It eats at me. It eats at them. 

I had a great moment last week when I was walking home and I was in a good mood, yes, but then something miraculous happened when I was listening to this song. I just focused on the playful synths and bouncing vocals and I just felt elated at how happy the music was making me feel. I was looking forward to just relaxing that night and eating food and drinking some light beer (because I have been good about getting healthier). I didn’t feel uncomfortable in Jersey City like how I used to feel and I was feeling like our apartment was becoming my home, too.

The little biting thoughts disappeared, and a smile came across my face. I started to feel tears well up against the cold air, and it felt so refreshing. 

Then a cool wave washed over my head, a feeling of nothingness. As if I was cleansing my brain, massaging it from all of the anxiety and negative thoughts. I felt like I was in a blanket, like I had put on warm socks and it was my mind that was feeling these sensations. I had an image in my mind of a beautifully lit candle next to a rainy windowsill. Of a Christmas tree lit in the middle of the night next to the couch. 

I think I started crying silently, happily, to myself because this is how “normal” people feel. This is what people who don’t have reoccurring repetitions feel every day. And boy, now I can understand how they can be carefree, how they can let go of things and go on their day. And I started crying silently, happily, because I… I can feel that way too. I can do it.

I turned the corner and the memories of chores I needed to do (dishes, trash) crept back into a small corner of my mind and the fuzziness of my mind was reverting back to its normal prickliness. But I wasn’t sad or disappointed. I know who I am and I know it’s a struggle with those thoughts right now. 

I wasn’t sad or disappointed because it gave me hope. It gave me strength. It gave me a reason to believe I could feel like that, not just for two minutes, but for all the time. I could feel like that one day all day long.

Healed – Sunlit Youth by Local Natives

Local Native’s Hummingbird came at a personal crossroads in my life. I was getting ready to leave everything. (By that I mean study in other places for a year, I will always know I am lucky and privileged for that experience). I was tired of the places I had always known, the people that never reciprocated in the friendship I gave. I was tired of being looked at like a misfit. If you have a history of being different, no one will ever look at you differently if you start to change. 

Hummingbird got me through some tough shit. People have done some really shitty things to me, but I never wanted to think of myself as the “victim.” I do enough basic victimization just by berating society for inventing Cheez-Its that keeps me from being a size 2. 

But when I finally did leave, I also left Hummingbird. I left my wallowing. I found Gorilla Manor and that perfectly described my changes in my identity and also the hope I was feeling while starting a new path. I was able to get away from the crap that had hurt me.

My journey was a whirlwind that lasted for three years. I cycled through so many apartments, friend groups, classes and different types of transportation cards. I wasn’t really keeping up with my own life.

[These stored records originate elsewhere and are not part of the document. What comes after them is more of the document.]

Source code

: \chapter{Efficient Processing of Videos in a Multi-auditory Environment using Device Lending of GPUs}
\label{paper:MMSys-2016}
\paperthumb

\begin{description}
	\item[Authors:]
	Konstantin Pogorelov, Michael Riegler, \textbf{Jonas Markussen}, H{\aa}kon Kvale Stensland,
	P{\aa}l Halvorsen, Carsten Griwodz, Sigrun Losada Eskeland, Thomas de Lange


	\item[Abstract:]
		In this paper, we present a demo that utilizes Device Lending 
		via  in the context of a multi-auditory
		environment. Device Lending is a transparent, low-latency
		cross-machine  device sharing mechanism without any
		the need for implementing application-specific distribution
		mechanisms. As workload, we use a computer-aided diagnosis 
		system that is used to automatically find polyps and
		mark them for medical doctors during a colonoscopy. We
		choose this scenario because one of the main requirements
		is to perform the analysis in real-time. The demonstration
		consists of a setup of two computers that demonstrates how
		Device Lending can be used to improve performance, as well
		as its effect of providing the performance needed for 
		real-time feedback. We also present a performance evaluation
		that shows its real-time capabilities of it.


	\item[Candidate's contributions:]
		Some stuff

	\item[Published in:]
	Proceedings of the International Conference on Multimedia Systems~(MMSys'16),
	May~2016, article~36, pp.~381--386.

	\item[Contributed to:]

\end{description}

When I moved to the New York area over a year ago, I thought it wasn’t going to last. I was expecting the cycle to generate once more after four months. 

But New York was different than the rest. This is what all my work had been for. This is the place I strived to be.

I never wanted the cycle to happen so I had to learn to view things a little differently. In a way, I didn’t consciously think about it, but I had to learn to grow up. At least, a little bit more.

Thank God I decided to stay. (Says the agnostic, but you get my drift).

My mind hasn’t always been in tact these past few years. I gave in to temptation a few times and I still give into anxiety a lot. But it’s getting better because I feel strong, even when my bad thoughts tell me that I’m not.

And oh my god, I actually have a life, an existence, an identity again. I don’t feel like some recyclable friend anymore. I feel like I belong.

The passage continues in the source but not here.